IBL News | New York
Paul J. LeBlanc, President and CEO of Southern New Hampshire University (SNHU), who will step down on June 30, 2024, anticipates that the next disruptive wave will be AI. “AI means universities must change dramatically,” he said to The Boston Globe last week.
Paul J. LeBlanc plans to work with a team of six researchers to study emerging AI trends, impacts on education, and opportunities to innovate.
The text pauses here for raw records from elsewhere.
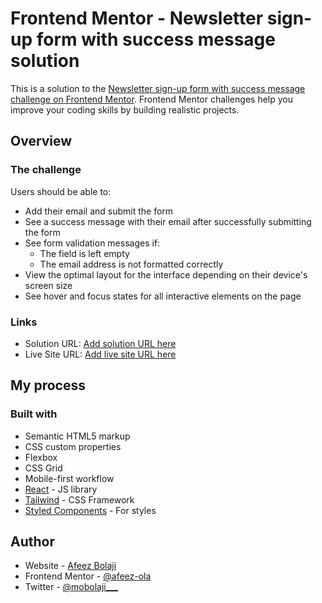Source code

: # Frontend Mentor - Newsletter sign-up form with success message solution

This is a solution to the [Newsletter sign-up form with success message challenge on Frontend Mentor](https://www.frontendmentor.io/challenges/newsletter-signup-form-with-success-message-3FC1AZbNrv). Frontend Mentor challenges help you improve your coding skills by building realistic projects.

## Overview

### The challenge

Users should be able to:

- Add their email and submit the form
- See a success message with their email after successfully submitting the form
- See form validation messages if:
  - The field is left empty
  - The email address is not formatted correctly
- View the optimal layout for the interface depending on their device's screen size
- See hover and focus states for all interactive elements on the page

### Links

- Solution URL: [Add solution URL here](https://github.com/Afeez-Ola/newsletter-signup-with-success-message-main)
- Live Site URL: [Add live site URL here](https://newsletter-signup-with-success-message-main.vercel.app/)

## My process

### Built with

- Semantic HTML5 markup
- CSS custom properties
- Flexbox
- CSS Grid
- Mobile-first workflow
- [React](https://reactjs.org/) - JS library
- [Tailwind](https://tailwindcss.com/) - CSS Framework
- [Styled Components](https://styled-components.com/) - For styles

## Author

- Website - [Afeez Bolaji](https://medium.com/@mobolaji___)
- Frontend Mentor - [@afeez-ola](https://www.frontendmentor.io/profile/yourusername)
- Twitter - [@mobolaji\_\_\_](https://www.twitter.com/mobolaji___)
He persuaded researcher George Siemens to leave his post and join the team as chief scientist, he revealed to EdSurge.
The group is working on a learning platform as well as setting up to build a massive data consortium in higher-ed, scheduled to be launched in April 2024 at the ASU-GSV conference.
• “I think AI will do to knowledge work — or white-collar jobs if you prefer — what automation did to blue-collar jobs,” he says. “It’s going to be deeply disruptive and displace a lot of people, and we’re going to have to adapt around that.”
• “There are also bigger questions about what jobs will go away and what jobs will be created, which influences the fields of study schools will offer.”
• “In the not-so-distant future, professionals will be judged less by what they know and more by what they can do with what they know, LeBlanc said.”
Paul J. LeBlanc led SNHU through major growth in his two decades, transforming a school with 2,500 students in 2003 to more than 225,000 learners, the vast majority of them online, that it serves today.
The Board of Trustees unanimously voted to appoint Lisa Marsh Ryerson as President for a two-year term, effective July 1, 2024.